Most parents have unfortunately learned that sometimes you do have to resort to bribes, no matter how much it rubs you the wrong way. I've been that mom with the kid in the filthy clothes in a public place. Kids are little dirt magnets. No matter how clean she was when you left the house, every speck of dirt, every smear of something sticky will find a way to stick to your child before you even arrive at your destination. That's just the way it is.
Sometimes, I still do judge other parents, but for entirely different reasons.
I can't understand why parents protect their children from everything, and I mean everything. I know kids who have never had a skinned knee because they are so protected by their parents they aren't allowed to go outside and do anything that might lead to a skinned knee. These kids have never climbed a tree or been out exploring without a parent hovering over them every step of the way. These are the kids who will most likely live with their parents forever because they are too scared of the world to venture out into it alone.

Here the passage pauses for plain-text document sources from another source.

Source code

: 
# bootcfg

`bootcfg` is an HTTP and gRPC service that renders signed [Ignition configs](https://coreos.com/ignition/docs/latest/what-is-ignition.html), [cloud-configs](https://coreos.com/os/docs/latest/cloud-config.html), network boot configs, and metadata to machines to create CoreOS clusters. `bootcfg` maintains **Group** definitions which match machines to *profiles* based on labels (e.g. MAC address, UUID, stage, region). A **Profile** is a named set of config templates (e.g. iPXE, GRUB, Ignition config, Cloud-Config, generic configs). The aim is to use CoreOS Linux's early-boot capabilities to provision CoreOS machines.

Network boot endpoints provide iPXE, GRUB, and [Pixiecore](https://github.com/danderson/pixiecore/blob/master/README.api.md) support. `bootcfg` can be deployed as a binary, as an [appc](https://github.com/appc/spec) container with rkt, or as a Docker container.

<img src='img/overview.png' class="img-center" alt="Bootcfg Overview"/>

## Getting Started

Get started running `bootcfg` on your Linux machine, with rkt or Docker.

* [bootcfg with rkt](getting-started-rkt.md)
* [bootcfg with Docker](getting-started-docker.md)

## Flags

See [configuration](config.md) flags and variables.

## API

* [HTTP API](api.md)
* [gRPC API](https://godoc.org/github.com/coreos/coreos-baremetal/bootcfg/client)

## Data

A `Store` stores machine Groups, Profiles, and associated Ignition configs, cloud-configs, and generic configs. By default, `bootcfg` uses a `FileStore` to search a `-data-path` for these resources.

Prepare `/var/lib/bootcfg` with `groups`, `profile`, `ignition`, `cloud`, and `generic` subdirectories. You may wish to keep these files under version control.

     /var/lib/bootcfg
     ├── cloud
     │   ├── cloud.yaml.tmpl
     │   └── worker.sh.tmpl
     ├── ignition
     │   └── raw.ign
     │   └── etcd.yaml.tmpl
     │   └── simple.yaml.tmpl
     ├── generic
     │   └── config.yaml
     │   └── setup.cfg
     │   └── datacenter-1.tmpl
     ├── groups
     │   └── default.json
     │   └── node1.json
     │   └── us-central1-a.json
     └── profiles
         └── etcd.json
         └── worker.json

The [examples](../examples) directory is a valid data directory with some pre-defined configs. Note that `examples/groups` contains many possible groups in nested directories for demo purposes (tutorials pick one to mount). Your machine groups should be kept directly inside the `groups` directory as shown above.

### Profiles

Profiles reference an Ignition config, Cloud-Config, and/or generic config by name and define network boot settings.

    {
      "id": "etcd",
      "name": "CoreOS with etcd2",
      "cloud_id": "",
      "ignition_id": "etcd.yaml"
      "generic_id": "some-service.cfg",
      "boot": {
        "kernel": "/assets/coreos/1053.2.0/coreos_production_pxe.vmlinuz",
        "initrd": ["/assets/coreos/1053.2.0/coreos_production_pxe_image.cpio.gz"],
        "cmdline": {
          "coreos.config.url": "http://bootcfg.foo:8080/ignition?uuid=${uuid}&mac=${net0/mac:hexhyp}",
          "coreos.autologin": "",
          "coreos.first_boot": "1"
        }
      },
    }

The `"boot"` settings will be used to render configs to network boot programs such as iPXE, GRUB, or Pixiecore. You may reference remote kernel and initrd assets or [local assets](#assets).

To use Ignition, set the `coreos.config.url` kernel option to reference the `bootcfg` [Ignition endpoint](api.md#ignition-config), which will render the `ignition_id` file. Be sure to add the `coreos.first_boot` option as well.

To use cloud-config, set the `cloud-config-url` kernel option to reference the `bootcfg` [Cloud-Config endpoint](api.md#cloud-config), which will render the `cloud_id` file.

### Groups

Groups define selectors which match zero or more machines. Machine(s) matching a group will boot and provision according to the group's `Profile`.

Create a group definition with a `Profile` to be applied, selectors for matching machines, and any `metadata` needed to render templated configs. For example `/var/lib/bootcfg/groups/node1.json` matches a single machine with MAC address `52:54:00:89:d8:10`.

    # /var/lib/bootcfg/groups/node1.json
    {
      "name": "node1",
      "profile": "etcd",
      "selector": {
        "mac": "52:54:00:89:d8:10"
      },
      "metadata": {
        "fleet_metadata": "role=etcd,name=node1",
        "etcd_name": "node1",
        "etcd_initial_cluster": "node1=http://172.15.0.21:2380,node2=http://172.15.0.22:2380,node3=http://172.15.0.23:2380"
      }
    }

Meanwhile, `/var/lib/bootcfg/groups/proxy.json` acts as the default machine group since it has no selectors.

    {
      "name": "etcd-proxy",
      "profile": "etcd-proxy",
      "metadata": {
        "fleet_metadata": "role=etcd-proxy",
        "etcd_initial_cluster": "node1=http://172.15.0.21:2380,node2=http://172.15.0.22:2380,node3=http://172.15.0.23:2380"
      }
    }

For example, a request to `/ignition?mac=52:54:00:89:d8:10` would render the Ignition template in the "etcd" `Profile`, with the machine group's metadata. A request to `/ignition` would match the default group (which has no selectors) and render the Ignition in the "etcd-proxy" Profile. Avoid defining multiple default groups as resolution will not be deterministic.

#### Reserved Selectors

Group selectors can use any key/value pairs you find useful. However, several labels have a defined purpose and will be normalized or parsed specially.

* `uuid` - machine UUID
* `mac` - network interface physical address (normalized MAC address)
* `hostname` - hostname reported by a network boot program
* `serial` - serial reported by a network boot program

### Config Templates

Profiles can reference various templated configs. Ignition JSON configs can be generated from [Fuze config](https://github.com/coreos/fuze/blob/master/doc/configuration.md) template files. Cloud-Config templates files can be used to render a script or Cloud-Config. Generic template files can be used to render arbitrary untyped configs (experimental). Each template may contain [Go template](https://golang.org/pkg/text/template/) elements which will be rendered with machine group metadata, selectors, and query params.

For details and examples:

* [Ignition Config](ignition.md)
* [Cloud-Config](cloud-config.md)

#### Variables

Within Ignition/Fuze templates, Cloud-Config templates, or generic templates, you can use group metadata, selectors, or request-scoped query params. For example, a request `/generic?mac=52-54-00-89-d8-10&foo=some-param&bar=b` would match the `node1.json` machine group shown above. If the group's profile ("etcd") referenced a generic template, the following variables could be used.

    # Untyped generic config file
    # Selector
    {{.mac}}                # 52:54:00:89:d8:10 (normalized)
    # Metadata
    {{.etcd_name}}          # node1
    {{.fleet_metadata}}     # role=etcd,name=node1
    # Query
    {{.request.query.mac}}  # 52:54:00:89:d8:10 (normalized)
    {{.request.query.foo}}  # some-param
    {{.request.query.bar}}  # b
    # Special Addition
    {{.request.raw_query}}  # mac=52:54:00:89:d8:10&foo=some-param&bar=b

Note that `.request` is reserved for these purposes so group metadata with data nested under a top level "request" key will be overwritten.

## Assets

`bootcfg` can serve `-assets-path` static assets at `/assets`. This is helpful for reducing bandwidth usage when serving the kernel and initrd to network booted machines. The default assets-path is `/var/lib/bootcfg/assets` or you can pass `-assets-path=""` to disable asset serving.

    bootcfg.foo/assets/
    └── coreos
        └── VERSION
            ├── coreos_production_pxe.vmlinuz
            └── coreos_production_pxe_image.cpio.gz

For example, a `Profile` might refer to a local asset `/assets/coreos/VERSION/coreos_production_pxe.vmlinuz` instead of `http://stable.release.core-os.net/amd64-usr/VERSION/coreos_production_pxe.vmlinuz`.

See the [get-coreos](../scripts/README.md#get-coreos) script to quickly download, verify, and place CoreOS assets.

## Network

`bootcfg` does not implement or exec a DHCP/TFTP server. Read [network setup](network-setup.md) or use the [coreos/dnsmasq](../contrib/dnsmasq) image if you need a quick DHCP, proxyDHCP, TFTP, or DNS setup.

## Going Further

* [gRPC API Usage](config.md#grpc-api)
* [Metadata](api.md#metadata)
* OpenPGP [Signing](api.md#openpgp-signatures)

Parents absolutely must protect their children from things, like death and maiming and sexual predators. Those are really bad things and to not protect them from those things is neglect and very bad parenting. Very bad.
We can't protect them from hurt feelings or from failure. Not everybody gets, or deserves, a ribbon or trophy.
Children have to be allowed to fall every now and then. It makes them stronger. It's the parents' job to be there to pick them back up, put antiseptic and Band-Aids on the boo-boos and send them off into to face the big, bad world again. Kids should climb trees and ride bikes and swing on rope swings. They should be encouraged to try new things, even if the parent knows the new adventure or experiment will most likely be a failure. A kid still should have the opportunity to learn that lesson on his own.
Sometimes, kids fall. But for each fall, they hopefully learn something from that experience and try to avoid doing the same thing again. It's how we learn. Failure is the thing that drives us to try again, to come at a problem a new way. It drives innovation. Imagine how awful a first failure would be if it wasn't experienced until an adult age. Would that adult know how to react and respond to failure if he had never been allowed to fail before? Probably not.
I have let my kid fail a few times when she tries something new. I knew her newest idea would fail, but she needed to experience the failure herself instead of just hearing it from me. The lesson is better that way and the desire to strive to do better next time is stronger.
We teach our kids and hopefully impart some wisdom they can take with them into the world and use to avoid falling too far or too hard. But, they will fall.
We just have to be there to pick them up, dust them off, wipe their tears, and send them on their way.